Each line in the entries below that holds the string "detail" is to be listed.

» Given data:
◆ ◆ ◆

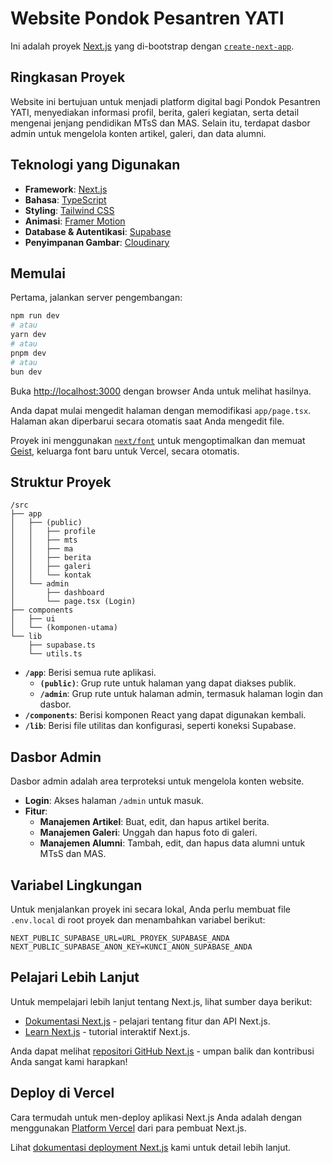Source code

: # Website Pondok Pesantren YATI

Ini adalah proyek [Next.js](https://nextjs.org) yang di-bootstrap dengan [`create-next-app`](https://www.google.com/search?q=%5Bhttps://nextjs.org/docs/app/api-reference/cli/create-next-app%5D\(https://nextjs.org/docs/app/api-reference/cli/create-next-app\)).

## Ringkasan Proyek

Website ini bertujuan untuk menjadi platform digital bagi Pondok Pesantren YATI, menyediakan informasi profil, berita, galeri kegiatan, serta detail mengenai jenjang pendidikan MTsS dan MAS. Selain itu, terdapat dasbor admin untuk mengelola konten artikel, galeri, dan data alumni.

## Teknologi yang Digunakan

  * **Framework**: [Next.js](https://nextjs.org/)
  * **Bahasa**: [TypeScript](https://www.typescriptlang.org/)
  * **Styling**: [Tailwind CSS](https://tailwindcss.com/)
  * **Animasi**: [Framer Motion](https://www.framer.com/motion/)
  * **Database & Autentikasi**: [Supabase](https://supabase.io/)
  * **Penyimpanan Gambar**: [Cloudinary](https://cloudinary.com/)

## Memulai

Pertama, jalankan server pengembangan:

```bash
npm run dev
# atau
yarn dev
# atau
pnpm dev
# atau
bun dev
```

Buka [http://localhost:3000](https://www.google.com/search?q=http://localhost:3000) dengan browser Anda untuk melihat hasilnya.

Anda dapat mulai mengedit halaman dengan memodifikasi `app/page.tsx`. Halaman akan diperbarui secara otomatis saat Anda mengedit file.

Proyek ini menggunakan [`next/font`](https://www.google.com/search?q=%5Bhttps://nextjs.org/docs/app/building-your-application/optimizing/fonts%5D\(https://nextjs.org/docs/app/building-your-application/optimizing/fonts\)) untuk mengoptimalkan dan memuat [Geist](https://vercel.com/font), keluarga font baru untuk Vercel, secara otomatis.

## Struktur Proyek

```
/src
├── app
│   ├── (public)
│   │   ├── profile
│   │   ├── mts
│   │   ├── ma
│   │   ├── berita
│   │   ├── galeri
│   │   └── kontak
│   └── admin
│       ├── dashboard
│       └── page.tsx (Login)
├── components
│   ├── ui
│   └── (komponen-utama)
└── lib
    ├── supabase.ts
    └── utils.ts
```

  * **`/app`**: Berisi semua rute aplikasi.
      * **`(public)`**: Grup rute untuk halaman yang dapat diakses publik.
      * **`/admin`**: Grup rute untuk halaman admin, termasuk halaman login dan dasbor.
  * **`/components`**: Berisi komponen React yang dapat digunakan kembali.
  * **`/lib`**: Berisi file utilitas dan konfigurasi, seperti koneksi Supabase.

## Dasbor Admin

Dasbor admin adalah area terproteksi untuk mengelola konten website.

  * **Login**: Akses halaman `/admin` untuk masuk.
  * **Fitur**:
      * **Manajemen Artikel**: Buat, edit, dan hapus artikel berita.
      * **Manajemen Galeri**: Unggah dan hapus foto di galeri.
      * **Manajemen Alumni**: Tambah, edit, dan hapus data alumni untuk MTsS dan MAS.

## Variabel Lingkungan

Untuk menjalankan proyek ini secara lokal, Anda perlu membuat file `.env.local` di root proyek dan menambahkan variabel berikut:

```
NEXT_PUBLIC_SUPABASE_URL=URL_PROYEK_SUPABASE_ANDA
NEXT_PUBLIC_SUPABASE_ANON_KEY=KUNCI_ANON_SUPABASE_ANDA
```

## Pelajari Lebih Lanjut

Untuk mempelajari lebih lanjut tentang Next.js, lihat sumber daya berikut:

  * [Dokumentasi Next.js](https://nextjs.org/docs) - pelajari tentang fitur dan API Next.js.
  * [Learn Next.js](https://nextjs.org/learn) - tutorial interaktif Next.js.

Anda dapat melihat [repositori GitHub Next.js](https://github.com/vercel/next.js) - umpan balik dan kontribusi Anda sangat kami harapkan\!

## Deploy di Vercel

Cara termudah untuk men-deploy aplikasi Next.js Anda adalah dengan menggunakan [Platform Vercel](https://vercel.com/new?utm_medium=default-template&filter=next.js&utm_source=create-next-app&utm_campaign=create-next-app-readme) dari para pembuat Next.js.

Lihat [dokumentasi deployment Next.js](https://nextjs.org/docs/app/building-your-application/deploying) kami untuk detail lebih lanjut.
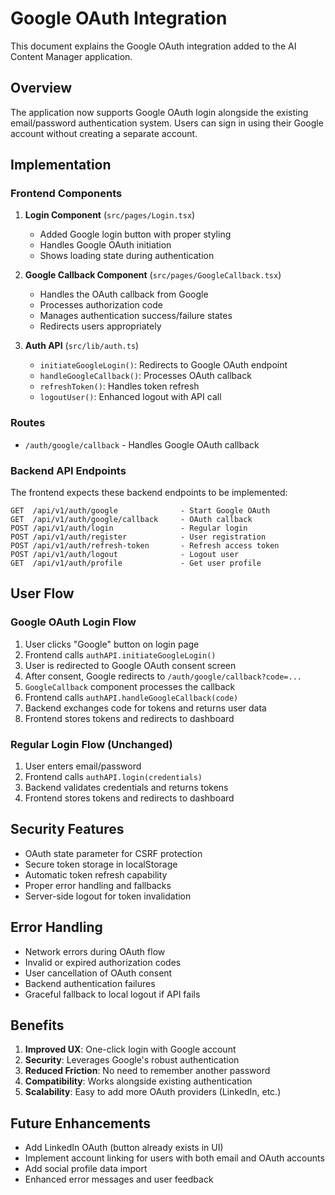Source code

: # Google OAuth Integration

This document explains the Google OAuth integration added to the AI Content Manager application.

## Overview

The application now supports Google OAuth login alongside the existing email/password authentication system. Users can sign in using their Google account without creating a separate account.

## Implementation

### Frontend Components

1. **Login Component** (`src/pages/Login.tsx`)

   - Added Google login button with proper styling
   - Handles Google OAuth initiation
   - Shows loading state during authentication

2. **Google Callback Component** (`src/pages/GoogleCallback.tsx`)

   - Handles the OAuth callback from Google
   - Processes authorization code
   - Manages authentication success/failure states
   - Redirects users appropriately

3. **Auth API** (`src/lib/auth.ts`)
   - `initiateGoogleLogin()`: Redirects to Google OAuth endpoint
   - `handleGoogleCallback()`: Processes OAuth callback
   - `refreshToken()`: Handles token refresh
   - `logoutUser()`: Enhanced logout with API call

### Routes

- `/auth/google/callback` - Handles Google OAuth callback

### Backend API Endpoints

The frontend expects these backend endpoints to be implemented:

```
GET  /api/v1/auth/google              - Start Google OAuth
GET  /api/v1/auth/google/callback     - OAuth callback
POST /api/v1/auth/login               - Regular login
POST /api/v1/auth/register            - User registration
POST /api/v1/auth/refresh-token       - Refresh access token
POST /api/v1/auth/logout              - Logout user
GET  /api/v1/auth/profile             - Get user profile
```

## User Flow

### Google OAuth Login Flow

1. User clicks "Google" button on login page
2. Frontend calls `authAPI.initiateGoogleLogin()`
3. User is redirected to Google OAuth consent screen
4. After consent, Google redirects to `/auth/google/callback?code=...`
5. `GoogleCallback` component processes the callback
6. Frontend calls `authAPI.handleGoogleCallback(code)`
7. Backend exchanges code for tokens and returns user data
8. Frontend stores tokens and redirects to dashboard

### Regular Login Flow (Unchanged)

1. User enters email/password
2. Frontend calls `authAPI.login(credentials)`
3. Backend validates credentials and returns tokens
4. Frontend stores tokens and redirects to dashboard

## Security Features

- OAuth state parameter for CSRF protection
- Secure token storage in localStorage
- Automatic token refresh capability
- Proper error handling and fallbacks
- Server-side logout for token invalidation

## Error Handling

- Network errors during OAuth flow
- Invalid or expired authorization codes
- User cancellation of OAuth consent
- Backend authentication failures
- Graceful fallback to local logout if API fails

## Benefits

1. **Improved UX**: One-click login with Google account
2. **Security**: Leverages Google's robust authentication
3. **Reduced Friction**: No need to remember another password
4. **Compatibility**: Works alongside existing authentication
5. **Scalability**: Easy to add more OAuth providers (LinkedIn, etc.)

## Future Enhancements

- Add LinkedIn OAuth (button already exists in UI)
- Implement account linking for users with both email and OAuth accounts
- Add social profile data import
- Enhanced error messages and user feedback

◆ ◆ ◆

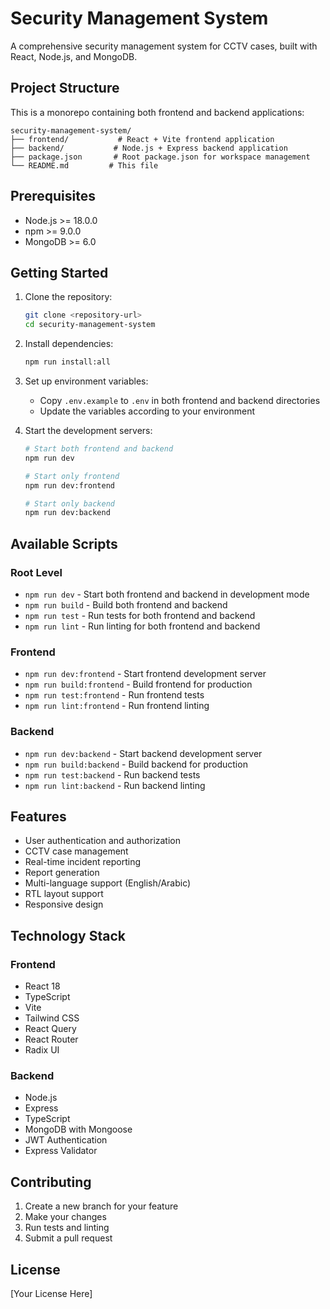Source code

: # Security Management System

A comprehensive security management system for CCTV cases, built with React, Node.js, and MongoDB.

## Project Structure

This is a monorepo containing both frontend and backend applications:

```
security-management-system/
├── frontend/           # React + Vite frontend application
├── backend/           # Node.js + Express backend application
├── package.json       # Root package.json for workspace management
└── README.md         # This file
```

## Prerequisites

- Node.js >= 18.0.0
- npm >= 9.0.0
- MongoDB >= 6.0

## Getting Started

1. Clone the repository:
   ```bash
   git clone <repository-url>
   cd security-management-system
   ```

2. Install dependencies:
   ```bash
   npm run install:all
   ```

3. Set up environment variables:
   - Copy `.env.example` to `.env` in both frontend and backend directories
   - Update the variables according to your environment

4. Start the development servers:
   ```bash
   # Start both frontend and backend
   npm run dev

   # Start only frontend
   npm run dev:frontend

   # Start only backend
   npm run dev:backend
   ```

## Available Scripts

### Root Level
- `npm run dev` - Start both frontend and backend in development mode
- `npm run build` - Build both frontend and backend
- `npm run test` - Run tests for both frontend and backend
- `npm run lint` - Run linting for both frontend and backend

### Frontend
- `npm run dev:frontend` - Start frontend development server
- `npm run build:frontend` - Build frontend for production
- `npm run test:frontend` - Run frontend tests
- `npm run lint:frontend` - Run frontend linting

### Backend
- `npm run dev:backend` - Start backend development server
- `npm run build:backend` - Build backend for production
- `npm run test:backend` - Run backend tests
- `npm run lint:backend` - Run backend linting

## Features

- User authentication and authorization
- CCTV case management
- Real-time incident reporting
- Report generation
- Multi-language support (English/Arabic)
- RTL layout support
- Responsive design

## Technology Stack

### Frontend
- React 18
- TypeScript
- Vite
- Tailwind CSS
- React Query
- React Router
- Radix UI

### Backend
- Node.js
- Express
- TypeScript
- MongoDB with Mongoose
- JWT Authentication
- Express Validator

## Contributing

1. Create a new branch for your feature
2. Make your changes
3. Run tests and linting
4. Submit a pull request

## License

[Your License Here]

◆ ◆ ◆

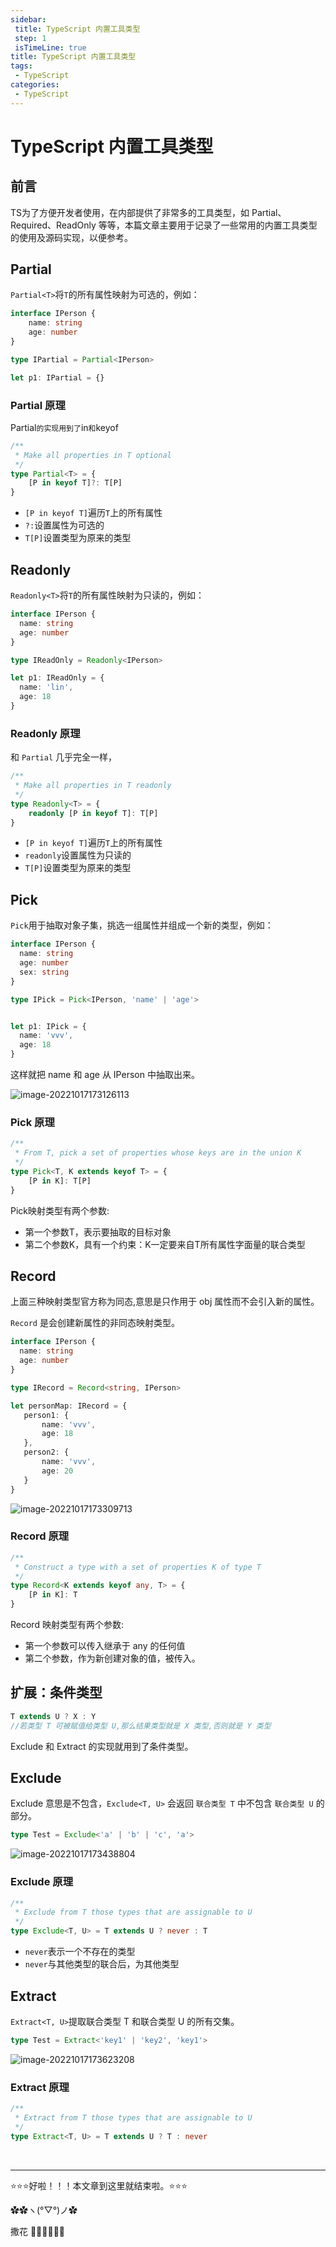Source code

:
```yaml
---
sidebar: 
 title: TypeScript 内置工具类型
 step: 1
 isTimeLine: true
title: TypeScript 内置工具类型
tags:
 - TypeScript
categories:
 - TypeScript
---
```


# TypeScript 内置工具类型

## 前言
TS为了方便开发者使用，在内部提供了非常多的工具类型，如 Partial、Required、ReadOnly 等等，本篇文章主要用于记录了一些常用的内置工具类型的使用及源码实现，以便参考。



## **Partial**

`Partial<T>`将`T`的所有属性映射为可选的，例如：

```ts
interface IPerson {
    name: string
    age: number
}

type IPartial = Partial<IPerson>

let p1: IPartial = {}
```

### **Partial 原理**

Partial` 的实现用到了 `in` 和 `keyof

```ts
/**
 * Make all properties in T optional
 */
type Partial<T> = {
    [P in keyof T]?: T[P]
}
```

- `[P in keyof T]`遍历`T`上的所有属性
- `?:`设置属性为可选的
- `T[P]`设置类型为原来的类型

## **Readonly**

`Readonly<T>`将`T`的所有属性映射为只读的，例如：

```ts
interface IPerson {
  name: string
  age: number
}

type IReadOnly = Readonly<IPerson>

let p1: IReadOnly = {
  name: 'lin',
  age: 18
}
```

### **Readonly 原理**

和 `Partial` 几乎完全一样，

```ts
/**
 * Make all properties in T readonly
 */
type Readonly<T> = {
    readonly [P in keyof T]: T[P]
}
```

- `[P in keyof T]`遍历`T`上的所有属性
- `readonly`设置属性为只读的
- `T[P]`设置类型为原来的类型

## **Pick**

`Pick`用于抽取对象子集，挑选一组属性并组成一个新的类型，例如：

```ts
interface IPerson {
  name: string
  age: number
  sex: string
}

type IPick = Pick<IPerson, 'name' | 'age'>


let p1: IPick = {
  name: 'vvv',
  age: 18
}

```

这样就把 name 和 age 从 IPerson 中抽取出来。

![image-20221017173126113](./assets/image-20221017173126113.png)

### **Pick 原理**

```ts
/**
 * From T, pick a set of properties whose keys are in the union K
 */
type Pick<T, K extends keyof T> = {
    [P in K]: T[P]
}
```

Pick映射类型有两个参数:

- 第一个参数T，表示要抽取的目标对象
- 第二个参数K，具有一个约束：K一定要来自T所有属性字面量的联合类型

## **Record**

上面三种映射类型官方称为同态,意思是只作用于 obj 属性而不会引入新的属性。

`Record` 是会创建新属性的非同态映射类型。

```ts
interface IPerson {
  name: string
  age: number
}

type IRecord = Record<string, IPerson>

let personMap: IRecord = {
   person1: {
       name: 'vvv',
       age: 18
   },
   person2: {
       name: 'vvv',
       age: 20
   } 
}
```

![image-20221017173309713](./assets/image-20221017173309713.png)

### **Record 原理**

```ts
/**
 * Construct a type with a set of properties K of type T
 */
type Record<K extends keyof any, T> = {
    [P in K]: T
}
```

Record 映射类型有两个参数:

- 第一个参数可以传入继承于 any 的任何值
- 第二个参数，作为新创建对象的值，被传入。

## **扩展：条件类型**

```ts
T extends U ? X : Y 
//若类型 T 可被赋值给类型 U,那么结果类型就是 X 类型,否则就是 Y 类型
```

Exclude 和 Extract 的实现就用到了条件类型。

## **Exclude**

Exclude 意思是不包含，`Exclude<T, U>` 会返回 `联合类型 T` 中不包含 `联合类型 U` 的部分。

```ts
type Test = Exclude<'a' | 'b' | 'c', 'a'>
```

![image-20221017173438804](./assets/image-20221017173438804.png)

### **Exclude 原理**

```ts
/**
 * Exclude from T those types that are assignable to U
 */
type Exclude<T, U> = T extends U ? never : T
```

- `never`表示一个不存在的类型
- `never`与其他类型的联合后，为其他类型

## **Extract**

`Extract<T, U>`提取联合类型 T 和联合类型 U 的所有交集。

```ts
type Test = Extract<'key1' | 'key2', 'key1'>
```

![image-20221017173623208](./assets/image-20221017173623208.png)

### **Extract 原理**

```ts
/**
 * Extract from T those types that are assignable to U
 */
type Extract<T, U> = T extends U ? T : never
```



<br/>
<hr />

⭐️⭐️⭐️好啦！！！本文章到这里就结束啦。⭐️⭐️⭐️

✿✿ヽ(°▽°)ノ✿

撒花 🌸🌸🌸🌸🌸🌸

◆ ◆ ◆

» Solved exercise:
Website ini bertujuan untuk menjadi platform digital bagi Pondok Pesantren YATI, menyediakan informasi profil, berita, galeri kegiatan, serta detail mengenai jenjang pendidikan MTsS dan MAS. Selain itu, terdapat dasbor admin untuk mengelola konten artikel, galeri, dan data alumni.
Lihat [dokumentasi deployment Next.js](https://nextjs.org/docs/app/building-your-application/deploying) kami untuk detail lebih lanjut.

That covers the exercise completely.